Bitcoin supporters frequently point out that the great flaw in fiat currencies is precisely the word “fiat”.  A fiat currency is a currency that has no intrinsic value.  It has value because a government says it does, i.e. the government has issued a fiat declaring it to be so, and then, when the citizens accept the government’s fiat (which they usually do having little or no alternative), the currency becomes legal tender.  Given the questionable integrity of governments one must rightfully have grave concerns about the reliability of such a currency.

Furthermore, because governments and/or their central banks control the fiat currency, they can inflate or deflate that currency’s value at will, by either reducing or increasing how much of that fiat currency is in circulation, either by withdrawing some from circulation (literally burning notes or pressing delete buttons) or putting more into circulation (printing more or typing a one followed by a couple of zeros on a spreadsheet).  The quantitative easing (QE) programs of many governments since 2008 is an example of the printing side of this equation.  Markets are literally being flooded with money – trillions! - created out of thin air, with the result that the inherent value is decreasing.  The current currency devaluations have led to the current global “currency war”.

Like a nuclear war, a currency war carries the danger of mutually-assured destruction (MAD).  As one country devalues to give its currency competitive advantage in the global markets, so another country devalues its currency even more to counter and negate that advantage.  A global  tit-for-tat reaction is triggered and countries find themselves locked in a race to the bottom.  At some point a tipping point is reached and then…chaos.  Hyperinflation or severe deflation or stagflation, massive economic turmoil and even war.  Citizens wake up in a post-apocalyptic  economic wasteland.  Once financially sound families find themselves , through no fault of their own, in queues at soup kitchens.

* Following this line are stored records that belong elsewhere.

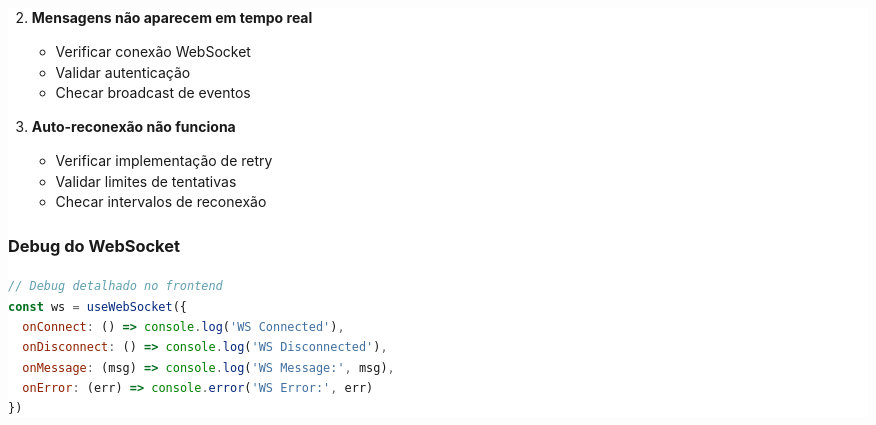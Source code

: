 2. **Mensagens não aparecem em tempo real**
   - Verificar conexão WebSocket
   - Validar autenticação
   - Checar broadcast de eventos

3. **Auto-reconexão não funciona**
   - Verificar implementação de retry
   - Validar limites de tentativas
   - Checar intervalos de reconexão

### Debug do WebSocket

```javascript
// Debug detalhado no frontend
const ws = useWebSocket({
  onConnect: () => console.log('WS Connected'),
  onDisconnect: () => console.log('WS Disconnected'),
  onMessage: (msg) => console.log('WS Message:', msg),
  onError: (err) => console.error('WS Error:', err)
})
```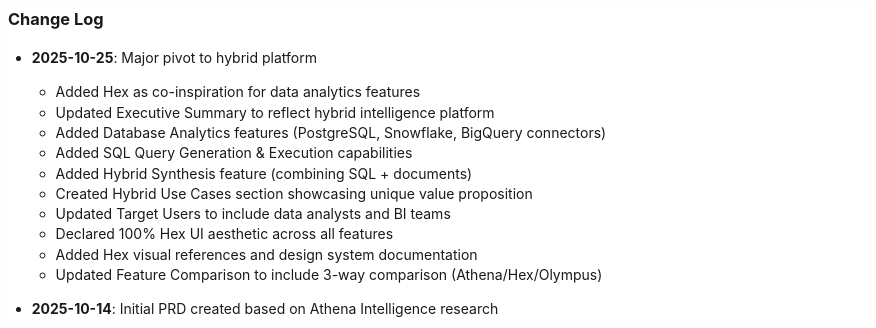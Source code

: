 ### Change Log

- **2025-10-25**: Major pivot to hybrid platform
  - Added Hex as co-inspiration for data analytics features
  - Updated Executive Summary to reflect hybrid intelligence platform
  - Added Database Analytics features (PostgreSQL, Snowflake, BigQuery connectors)
  - Added SQL Query Generation & Execution capabilities
  - Added Hybrid Synthesis feature (combining SQL + documents)
  - Created Hybrid Use Cases section showcasing unique value proposition
  - Updated Target Users to include data analysts and BI teams
  - Declared 100% Hex UI aesthetic across all features
  - Added Hex visual references and design system documentation
  - Updated Feature Comparison to include 3-way comparison (Athena/Hex/Olympus)

- **2025-10-14**: Initial PRD created based on Athena Intelligence research
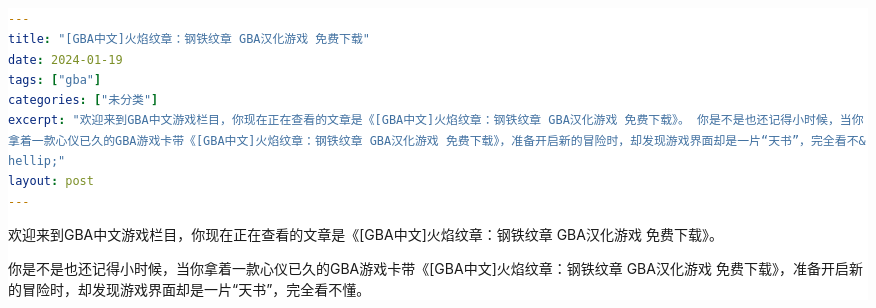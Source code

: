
```yaml
---
title: "[GBA中文]火焰纹章：钢铁纹章 GBA汉化游戏 免费下载"
date: 2024-01-19
tags: ["gba"]
categories: ["未分类"]
excerpt: "欢迎来到GBA中文游戏栏目，你现在正在查看的文章是《[GBA中文]火焰纹章：钢铁纹章 GBA汉化游戏 免费下载》。 你是不是也还记得小时候，当你拿着一款心仪已久的GBA游戏卡带《[GBA中文]火焰纹章：钢铁纹章 GBA汉化游戏 免费下载》，准备开启新的冒险时，却发现游戏界面却是一片“天书”，完全看不&hellip;"
layout: post
---
```


欢迎来到GBA中文游戏栏目，你现在正在查看的文章是《[GBA中文]火焰纹章：钢铁纹章 GBA汉化游戏 免费下载》。

你是不是也还记得小时候，当你拿着一款心仪已久的GBA游戏卡带《[GBA中文]火焰纹章：钢铁纹章 GBA汉化游戏 免费下载》，准备开启新的冒险时，却发现游戏界面却是一片“天书”，完全看不懂。
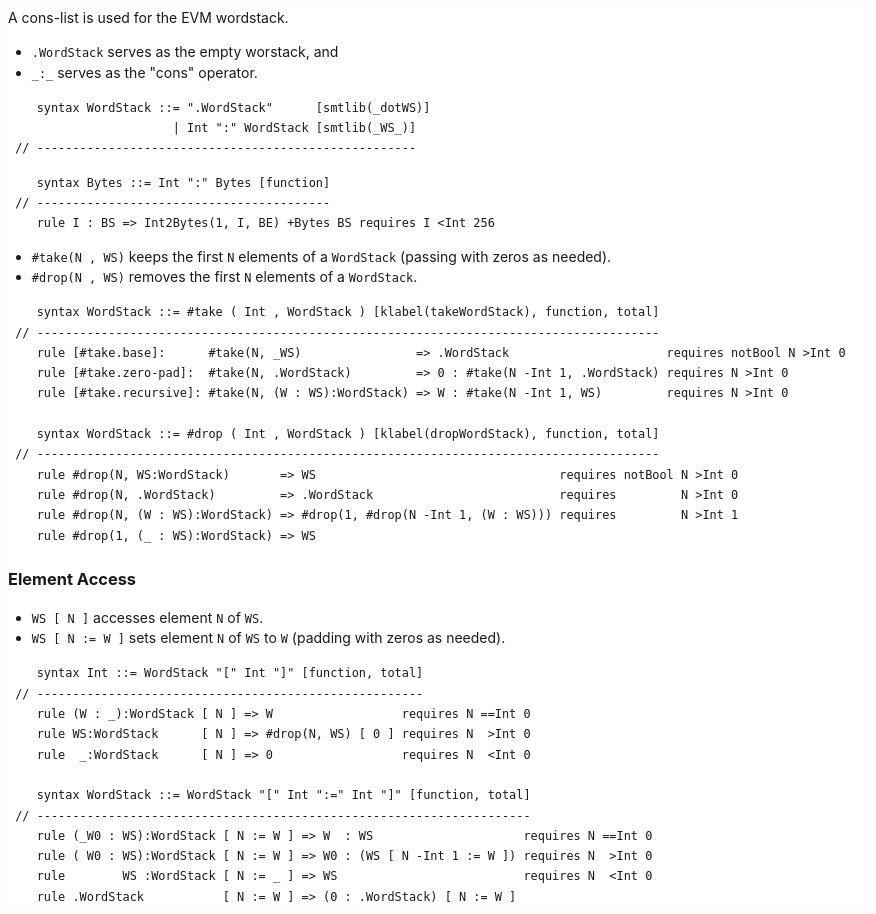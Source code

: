 A cons-list is used for the EVM wordstack.

-   `.WordStack` serves as the empty worstack, and
-   `_:_` serves as the "cons" operator.

```k
    syntax WordStack ::= ".WordStack"      [smtlib(_dotWS)]
                       | Int ":" WordStack [smtlib(_WS_)]
 // -----------------------------------------------------
```

```k
    syntax Bytes ::= Int ":" Bytes [function]
 // -----------------------------------------
    rule I : BS => Int2Bytes(1, I, BE) +Bytes BS requires I <Int 256
```

-   `#take(N , WS)` keeps the first `N` elements of a `WordStack` (passing with zeros as needed).
-   `#drop(N , WS)` removes the first `N` elements of a `WordStack`.

```k
    syntax WordStack ::= #take ( Int , WordStack ) [klabel(takeWordStack), function, total]
 // ---------------------------------------------------------------------------------------
    rule [#take.base]:      #take(N, _WS)                => .WordStack                      requires notBool N >Int 0
    rule [#take.zero-pad]:  #take(N, .WordStack)         => 0 : #take(N -Int 1, .WordStack) requires N >Int 0
    rule [#take.recursive]: #take(N, (W : WS):WordStack) => W : #take(N -Int 1, WS)         requires N >Int 0

    syntax WordStack ::= #drop ( Int , WordStack ) [klabel(dropWordStack), function, total]
 // ---------------------------------------------------------------------------------------
    rule #drop(N, WS:WordStack)       => WS                                  requires notBool N >Int 0
    rule #drop(N, .WordStack)         => .WordStack                          requires         N >Int 0
    rule #drop(N, (W : WS):WordStack) => #drop(1, #drop(N -Int 1, (W : WS))) requires         N >Int 1
    rule #drop(1, (_ : WS):WordStack) => WS
```

### Element Access

-   `WS [ N ]` accesses element `N` of `WS`.
-   `WS [ N := W ]` sets element `N` of `WS` to `W` (padding with zeros as needed).

```k
    syntax Int ::= WordStack "[" Int "]" [function, total]
 // ------------------------------------------------------
    rule (W : _):WordStack [ N ] => W                  requires N ==Int 0
    rule WS:WordStack      [ N ] => #drop(N, WS) [ 0 ] requires N  >Int 0
    rule  _:WordStack      [ N ] => 0                  requires N  <Int 0

    syntax WordStack ::= WordStack "[" Int ":=" Int "]" [function, total]
 // ---------------------------------------------------------------------
    rule (_W0 : WS):WordStack [ N := W ] => W  : WS                     requires N ==Int 0
    rule ( W0 : WS):WordStack [ N := W ] => W0 : (WS [ N -Int 1 := W ]) requires N  >Int 0
    rule        WS :WordStack [ N := _ ] => WS                          requires N  <Int 0
    rule .WordStack           [ N := W ] => (0 : .WordStack) [ N := W ]
```
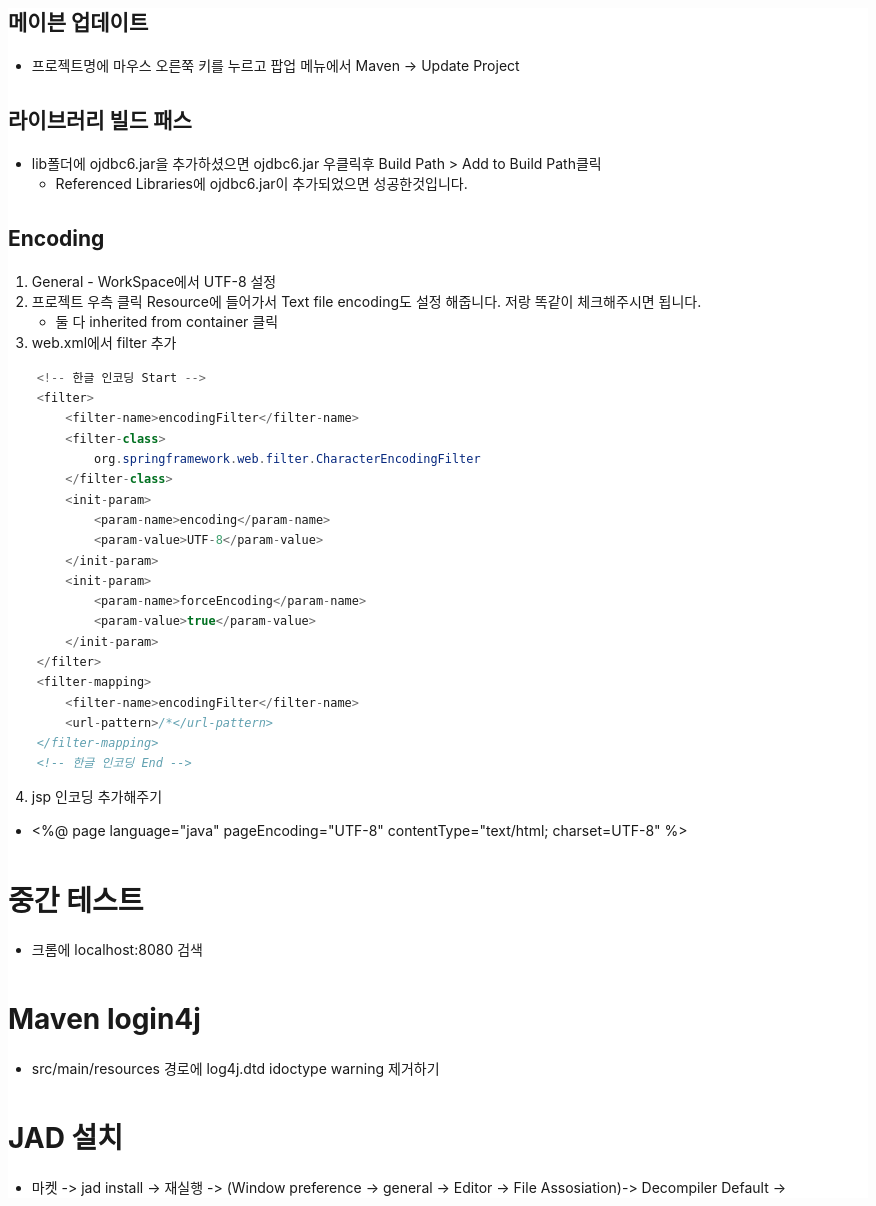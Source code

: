 ## 메이븐 업데이트
* 프로젝트명에 마우스 오른쭉 키를 누르고 팝업 메뉴에서 Maven -> Update Project

## 라이브러리 빌드 패스
* lib폴더에 ojdbc6.jar을 추가하셨으면 ojdbc6.jar 우클릭후 Build Path > Add to Build Path클릭
	* Referenced Libraries에 ojdbc6.jar이 추가되었으면 성공한것입니다.

## Encoding
1. General - WorkSpace에서 UTF-8 설정
2. 프로젝트 우측 클릭 Resource에 들어가서 Text file encoding도 설정 해줍니다. 저랑 똑같이 체크해주시면 됩니다.
	* 둘 다 inherited from container 클릭
3. web.xml에서 filter 추가
```java
	<!-- 한글 인코딩 Start -->
	<filter>
		<filter-name>encodingFilter</filter-name>
		<filter-class>
			org.springframework.web.filter.CharacterEncodingFilter
		</filter-class>
		<init-param>
			<param-name>encoding</param-name>
			<param-value>UTF-8</param-value>
		</init-param>
		<init-param>
			<param-name>forceEncoding</param-name>
			<param-value>true</param-value>
		</init-param>
	</filter>
	<filter-mapping>
		<filter-name>encodingFilter</filter-name>
		<url-pattern>/*</url-pattern>
	</filter-mapping>
	<!-- 한글 인코딩 End -->
```
4. jsp 인코딩 추가해주기
* <%@ page language="java" pageEncoding="UTF-8" contentType="text/html; charset=UTF-8" %>

# 중간 테스트
* 크롬에 localhost:8080 검색

# Maven login4j
- src/main/resources 경로에 log4j.dtd idoctype warning 제거하기


# JAD 설치
- 마켓 -> jad install -> 재실행 -> (Window preference -> general -> Editor -> File Assosiation)-> Decompiler Default ->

The global economy is currently experiencing  a currency war led, most notably, by the USA and Japan, with the European Union and the UK hot on their heels.  Make no mistake, these are big guns, and they are firing wildly.  There will be blood.  You can run, but you cannot hide.  Or maybe you can.

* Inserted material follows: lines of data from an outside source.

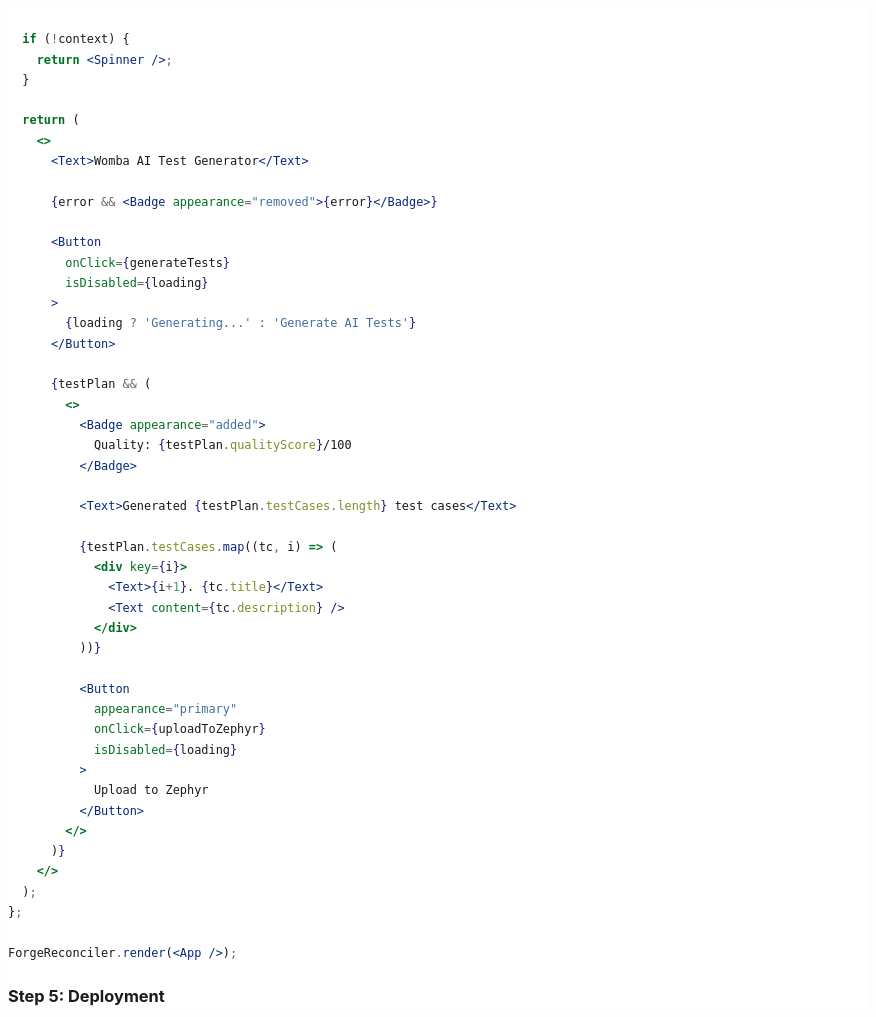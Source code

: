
 ```jsx
  
  if (!context) {
    return <Spinner />;
  }
  
  return (
    <>
      <Text>Womba AI Test Generator</Text>
      
      {error && <Badge appearance="removed">{error}</Badge>}
      
      <Button 
        onClick={generateTests} 
        isDisabled={loading}
      >
        {loading ? 'Generating...' : 'Generate AI Tests'}
      </Button>
      
      {testPlan && (
        <>
          <Badge appearance="added">
            Quality: {testPlan.qualityScore}/100
          </Badge>
          
          <Text>Generated {testPlan.testCases.length} test cases</Text>
          
          {testPlan.testCases.map((tc, i) => (
            <div key={i}>
              <Text>{i+1}. {tc.title}</Text>
              <Text content={tc.description} />
            </div>
          ))}
          
          <Button 
            appearance="primary"
            onClick={uploadToZephyr}
            isDisabled={loading}
          >
            Upload to Zephyr
          </Button>
        </>
      )}
    </>
  );
};

ForgeReconciler.render(<App />);
```

### Step 5: Deployment
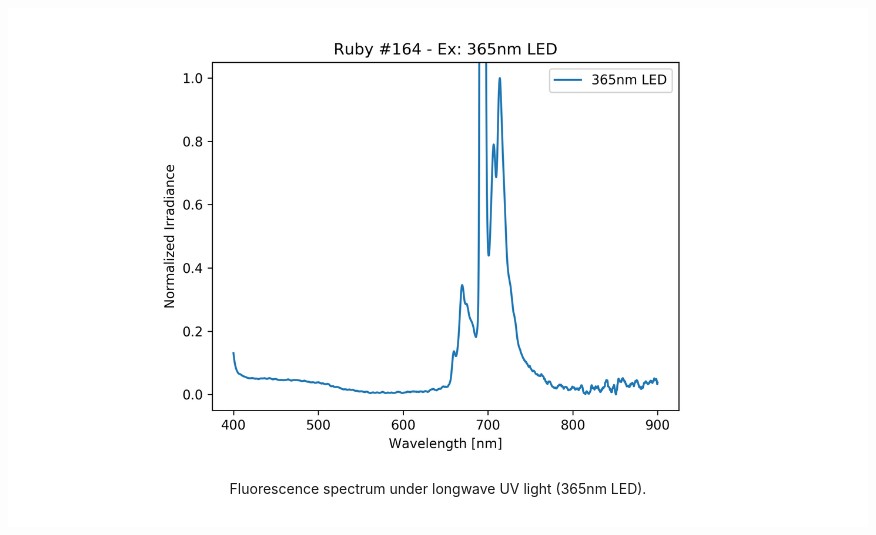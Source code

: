 <figure style='text-align:center;margin:0 auto;width:100%'><img width='70%' src='/img/spectra/164-ruby-365led-zoom.png'><figcaption style='padding:1em 0 2em'>Fluorescence spectrum under longwave UV light (365nm LED).</figcaption></figure>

Bitcoin supporters, having pointed out the above, claim that Bitcoin offers a way out. Follow the literature, the tweets and the soapboxes and you will hear the following:

·         Bitcoin is not issued by government fiat.  As such it is not controlled by any government or central bank anywhere in the world. Bitcoins are issued by a computer protocol in the cloud, which has (so far) proved itself impervious to hacking or manipulation.
·         Consequently the Bitcoin money supply cannot be inflated or deflated at the whim of a government, or anybody else for that matter.
·         The Bitcoin protocol is programmed to issue only around 21 million bitcoins by the year 2140, at which point no more will be created.  In other words, the money supply remains fixed thereafter and the value of a bitcoin determined solely by unfettered supply-demand market forces, i.e. the value of a unit determined by perceived value.
·         Bitcoins are stored with the people who own them, and can be transferred peer-to-peer.  This means that banks and central banks are removed from the equation with an attendant drop in transaction fees and general “bankster corruption” and, very important – central bank manipulation of value is negated.

This all sounds good.  And it is.  But show me the gain without risk and I will show you La-La Land.

Much has been written regarding the inherent (and very real) risks attendant upon the storage of your bitcoins, the reliability of your bitcoin client wallet, and the vulnerability of bitcoin exchanges to state regulation and even shut-down (using the criminal use of bitcoin as an excuse).   This author is of the conviction that these are issues that the profit motive will incentivise some clever people  to solve in due course.

But the issue that is seldom addressed or discussed is ironically one that lies at the very heart of Bitcoin’s apparent strength – that it is not a fiat currency.

No-one really knows for sure who created the Bitcoin protocol in the first place.  There is a name – Satoshi Nakamoto – but whether this is one individual or a group, a pseudonym or the actual name, nobody knows…for sure.  And I mean for sure.

So here you have a currency that has been created, not by a government, but by a mystery. Citizens can call a government to account, even storm its Bastille (or White House) if they choose, but how do you call a mystery to account?  More important:  How do you know for certain, as in one hundred percent certain…and let me repeat that:  ONE HUNDRED PERCENT! – that the apparently impervious Bitcoin protocol really is just that…impervious…especially to manipulation by its creator/s.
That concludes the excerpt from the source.